* TASK BRIEF:
Below are some entries; state how many of their lines contain the word "Developed", with nothing else in the reply.

* DATA FOR ANALYSIS:
# # # #

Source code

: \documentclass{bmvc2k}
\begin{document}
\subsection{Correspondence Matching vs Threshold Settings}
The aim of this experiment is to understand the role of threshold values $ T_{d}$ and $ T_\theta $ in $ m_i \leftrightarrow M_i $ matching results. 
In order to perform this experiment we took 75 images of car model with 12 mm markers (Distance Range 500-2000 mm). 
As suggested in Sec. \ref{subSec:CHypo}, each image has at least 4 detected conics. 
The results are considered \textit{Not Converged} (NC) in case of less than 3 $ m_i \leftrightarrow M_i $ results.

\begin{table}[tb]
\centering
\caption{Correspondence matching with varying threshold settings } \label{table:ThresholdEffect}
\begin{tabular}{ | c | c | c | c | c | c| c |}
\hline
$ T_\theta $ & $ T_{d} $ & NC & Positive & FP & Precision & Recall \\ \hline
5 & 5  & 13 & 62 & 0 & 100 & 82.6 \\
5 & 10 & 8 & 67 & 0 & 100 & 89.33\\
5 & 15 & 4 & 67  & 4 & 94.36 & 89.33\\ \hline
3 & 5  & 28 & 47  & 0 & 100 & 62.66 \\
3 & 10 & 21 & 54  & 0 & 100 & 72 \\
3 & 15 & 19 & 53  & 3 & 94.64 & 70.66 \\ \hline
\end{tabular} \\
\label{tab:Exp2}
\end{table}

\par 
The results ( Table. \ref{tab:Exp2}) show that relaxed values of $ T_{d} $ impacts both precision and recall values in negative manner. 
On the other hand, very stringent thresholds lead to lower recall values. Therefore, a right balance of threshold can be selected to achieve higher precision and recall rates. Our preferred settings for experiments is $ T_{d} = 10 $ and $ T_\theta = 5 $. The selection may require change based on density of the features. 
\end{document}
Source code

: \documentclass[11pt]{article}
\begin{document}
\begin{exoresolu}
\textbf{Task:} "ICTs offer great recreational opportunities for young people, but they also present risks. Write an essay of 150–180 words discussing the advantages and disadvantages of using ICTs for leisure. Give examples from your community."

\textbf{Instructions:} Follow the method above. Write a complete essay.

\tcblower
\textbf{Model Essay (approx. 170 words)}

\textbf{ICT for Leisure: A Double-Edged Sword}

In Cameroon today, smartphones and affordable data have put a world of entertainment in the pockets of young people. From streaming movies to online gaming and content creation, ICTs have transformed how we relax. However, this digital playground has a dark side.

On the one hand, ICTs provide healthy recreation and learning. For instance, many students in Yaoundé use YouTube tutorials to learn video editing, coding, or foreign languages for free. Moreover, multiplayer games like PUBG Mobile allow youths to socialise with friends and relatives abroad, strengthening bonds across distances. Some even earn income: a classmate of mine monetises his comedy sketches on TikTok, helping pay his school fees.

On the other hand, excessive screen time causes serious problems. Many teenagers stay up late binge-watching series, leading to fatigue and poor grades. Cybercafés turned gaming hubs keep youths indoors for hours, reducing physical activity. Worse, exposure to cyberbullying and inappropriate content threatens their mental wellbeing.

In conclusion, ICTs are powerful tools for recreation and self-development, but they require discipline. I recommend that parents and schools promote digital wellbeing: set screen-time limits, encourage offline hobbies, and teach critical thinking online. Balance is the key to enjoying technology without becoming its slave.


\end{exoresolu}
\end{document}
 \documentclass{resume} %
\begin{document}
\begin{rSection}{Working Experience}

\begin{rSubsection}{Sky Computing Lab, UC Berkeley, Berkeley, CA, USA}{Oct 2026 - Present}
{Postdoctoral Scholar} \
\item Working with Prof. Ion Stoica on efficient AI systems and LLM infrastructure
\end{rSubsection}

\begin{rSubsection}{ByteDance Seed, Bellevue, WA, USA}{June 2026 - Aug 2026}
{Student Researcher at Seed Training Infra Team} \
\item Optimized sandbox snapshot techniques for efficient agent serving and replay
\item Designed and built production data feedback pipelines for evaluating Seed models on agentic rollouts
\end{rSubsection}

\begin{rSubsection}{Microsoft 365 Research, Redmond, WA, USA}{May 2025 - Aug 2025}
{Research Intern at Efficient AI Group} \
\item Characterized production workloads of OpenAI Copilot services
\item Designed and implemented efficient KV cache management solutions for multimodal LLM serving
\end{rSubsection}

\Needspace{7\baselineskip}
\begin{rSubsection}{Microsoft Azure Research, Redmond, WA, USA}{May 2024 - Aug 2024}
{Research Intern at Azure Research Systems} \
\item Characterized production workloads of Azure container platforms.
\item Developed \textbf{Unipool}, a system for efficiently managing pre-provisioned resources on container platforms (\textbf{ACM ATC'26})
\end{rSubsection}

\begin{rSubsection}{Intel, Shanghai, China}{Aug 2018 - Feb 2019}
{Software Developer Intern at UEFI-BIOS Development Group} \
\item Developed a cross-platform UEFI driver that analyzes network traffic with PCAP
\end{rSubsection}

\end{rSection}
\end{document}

# # # #

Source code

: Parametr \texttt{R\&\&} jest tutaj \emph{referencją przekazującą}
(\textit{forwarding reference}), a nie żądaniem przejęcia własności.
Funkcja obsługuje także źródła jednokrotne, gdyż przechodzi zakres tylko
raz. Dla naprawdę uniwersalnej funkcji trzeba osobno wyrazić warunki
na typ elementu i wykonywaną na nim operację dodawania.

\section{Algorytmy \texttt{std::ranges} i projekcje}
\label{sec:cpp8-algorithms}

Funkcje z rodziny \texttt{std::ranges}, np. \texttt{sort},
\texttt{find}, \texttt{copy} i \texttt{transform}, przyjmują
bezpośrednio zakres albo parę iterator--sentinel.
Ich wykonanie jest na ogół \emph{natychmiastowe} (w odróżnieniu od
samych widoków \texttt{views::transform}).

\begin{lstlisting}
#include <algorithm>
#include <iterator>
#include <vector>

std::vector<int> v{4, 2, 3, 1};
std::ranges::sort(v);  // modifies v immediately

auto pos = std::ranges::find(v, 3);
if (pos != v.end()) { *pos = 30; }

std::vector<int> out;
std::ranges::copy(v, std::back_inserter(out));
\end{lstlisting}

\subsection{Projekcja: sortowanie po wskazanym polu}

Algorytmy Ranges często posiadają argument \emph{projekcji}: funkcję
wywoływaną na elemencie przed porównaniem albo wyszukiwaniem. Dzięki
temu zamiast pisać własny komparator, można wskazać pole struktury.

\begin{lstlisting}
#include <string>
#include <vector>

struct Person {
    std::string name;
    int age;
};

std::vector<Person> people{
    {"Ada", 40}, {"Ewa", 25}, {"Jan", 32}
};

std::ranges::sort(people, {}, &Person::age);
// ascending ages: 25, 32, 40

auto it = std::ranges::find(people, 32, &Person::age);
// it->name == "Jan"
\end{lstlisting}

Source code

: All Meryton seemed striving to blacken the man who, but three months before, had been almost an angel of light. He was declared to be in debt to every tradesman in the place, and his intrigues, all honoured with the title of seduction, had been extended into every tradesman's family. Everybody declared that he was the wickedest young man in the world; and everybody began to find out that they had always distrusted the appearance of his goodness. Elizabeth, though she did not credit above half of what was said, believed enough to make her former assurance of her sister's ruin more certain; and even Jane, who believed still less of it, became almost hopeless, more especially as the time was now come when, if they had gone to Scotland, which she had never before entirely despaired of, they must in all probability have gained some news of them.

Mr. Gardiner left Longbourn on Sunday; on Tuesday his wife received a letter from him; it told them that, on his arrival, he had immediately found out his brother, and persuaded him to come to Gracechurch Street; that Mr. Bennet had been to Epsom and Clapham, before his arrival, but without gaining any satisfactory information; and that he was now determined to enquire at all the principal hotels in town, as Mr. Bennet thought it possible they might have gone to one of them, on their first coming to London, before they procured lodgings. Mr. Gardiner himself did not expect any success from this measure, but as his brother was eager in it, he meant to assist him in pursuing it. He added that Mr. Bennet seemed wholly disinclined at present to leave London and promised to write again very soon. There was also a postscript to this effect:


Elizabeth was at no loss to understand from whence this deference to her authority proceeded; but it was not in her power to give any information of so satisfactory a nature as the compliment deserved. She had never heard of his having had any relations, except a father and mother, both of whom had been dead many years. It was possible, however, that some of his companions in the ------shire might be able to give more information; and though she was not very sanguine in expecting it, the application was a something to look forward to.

# # # #

* SOLUTION:
2